Former pilot Duckworth gave Boeing's CEO an earful — and he listened
Source: Crain's Chicago Business
She’s been chair of the Senate’s aviation subcommittee for only a year, but Tammy Duckworth is making her presence felt.
When the Illinois senator and former Army helicopter pilot told Boeing CEO Dave Calhoun he should drop his request for a safety waiver on a new, smaller version of the 737 that’s still awaiting FAA certification, Calhoun took her advice.
The company dropped its request for a waiver related to the 737 Max-7 for a known de-icing issue, even though it’s likely to cost Boeing some money and heartburn with a key customer, Southwest Airlines.
Duckworth no doubt got Calhoun’s attention when she opposed the waiver in a sternly worded letter to the FAA. She continued to make her case to Calhoun when he came to Washington amid the crisis over another version of the 737, the Max-9.

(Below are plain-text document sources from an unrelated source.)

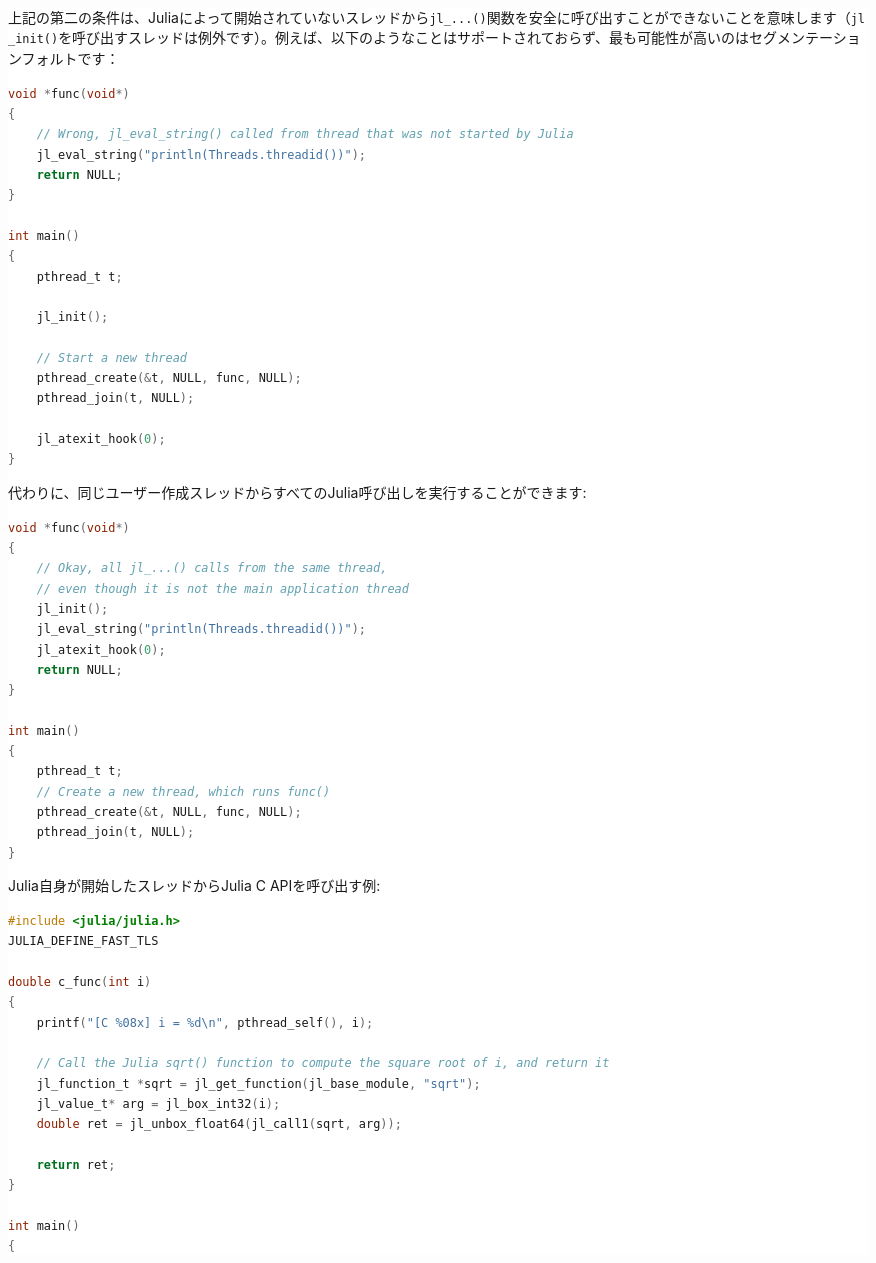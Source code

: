 上記の第二の条件は、Juliaによって開始されていないスレッドから`jl_...()`関数を安全に呼び出すことができないことを意味します（`jl_init()`を呼び出すスレッドは例外です）。例えば、以下のようなことはサポートされておらず、最も可能性が高いのはセグメンテーションフォルトです：

```c
void *func(void*)
{
    // Wrong, jl_eval_string() called from thread that was not started by Julia
    jl_eval_string("println(Threads.threadid())");
    return NULL;
}

int main()
{
    pthread_t t;

    jl_init();

    // Start a new thread
    pthread_create(&t, NULL, func, NULL);
    pthread_join(t, NULL);

    jl_atexit_hook(0);
}
```

代わりに、同じユーザー作成スレッドからすべてのJulia呼び出しを実行することができます:

```c
void *func(void*)
{
    // Okay, all jl_...() calls from the same thread,
    // even though it is not the main application thread
    jl_init();
    jl_eval_string("println(Threads.threadid())");
    jl_atexit_hook(0);
    return NULL;
}

int main()
{
    pthread_t t;
    // Create a new thread, which runs func()
    pthread_create(&t, NULL, func, NULL);
    pthread_join(t, NULL);
}
```

Julia自身が開始したスレッドからJulia C APIを呼び出す例:

```c
#include <julia/julia.h>
JULIA_DEFINE_FAST_TLS

double c_func(int i)
{
    printf("[C %08x] i = %d\n", pthread_self(), i);

    // Call the Julia sqrt() function to compute the square root of i, and return it
    jl_function_t *sqrt = jl_get_function(jl_base_module, "sqrt");
    jl_value_t* arg = jl_box_int32(i);
    double ret = jl_unbox_float64(jl_call1(sqrt, arg));

    return ret;
}

int main()
{
```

“I was not expecting when I met with Senator Duckworth, the conversation that we had,” the CEO told analysts during Boeing’s conference call Jan. 31 to discuss fourth-quarter earnings. “You know she is a pilot and a decorated pilot. She listened to everything I had to say, we didn't have a debate about the safety of the 7. And the 7 in its certification work was moving along at a pretty steady pace.
“She had a way different argument for me, and it was right. She said, ‘You want to introduce this new airplane, a derivative, yes, but a new airplane. And nine months from now, you'll have an engineered solution to it, to this issue. And why is that the right call?’ ”
The argument resonated, said Calhoun, who is under enormous pressure from both regulators and customers because of problems surrounding the Max-9 after one of those airplanes suffered a fuselage blowout while in flight last month.
“In my view, it was a sound, principled position to take,” he said of Duckworth’s argument. “I went home for the weekend, I talked to our customer, and you know who that is. Unbelievably constructive. And this is the right thing to do for aviation.
“So that is really how it happened, and it was that simple. But the passion and the argument that Senator Duckworth presented to me, I'm so glad I heard. Anyway, that's what happened. The 7 will have to move until we get that engineered fix in place.”
Duckworth was unavailable for an interview.
The 55-year-old former congresswoman who was elected to the Senate in 2016 may be the junior senator from Illinois, but she isn’t taking a back seat.
“She’s not shy about saying what she thinks,” says Sam Whitehorn, a longtime aviation lobbyist and co-founder of Elevate Government Affairs in Washington who acknowledges he’s been on the opposite side of Duckworth on some issues. “It stirs the pot. It’s a good thing.
“It's interesting to watch her. Her background — her ability to say, ‘I’m an aviator; I get this’ — it’s a little bit different. She’s getting to be a force.”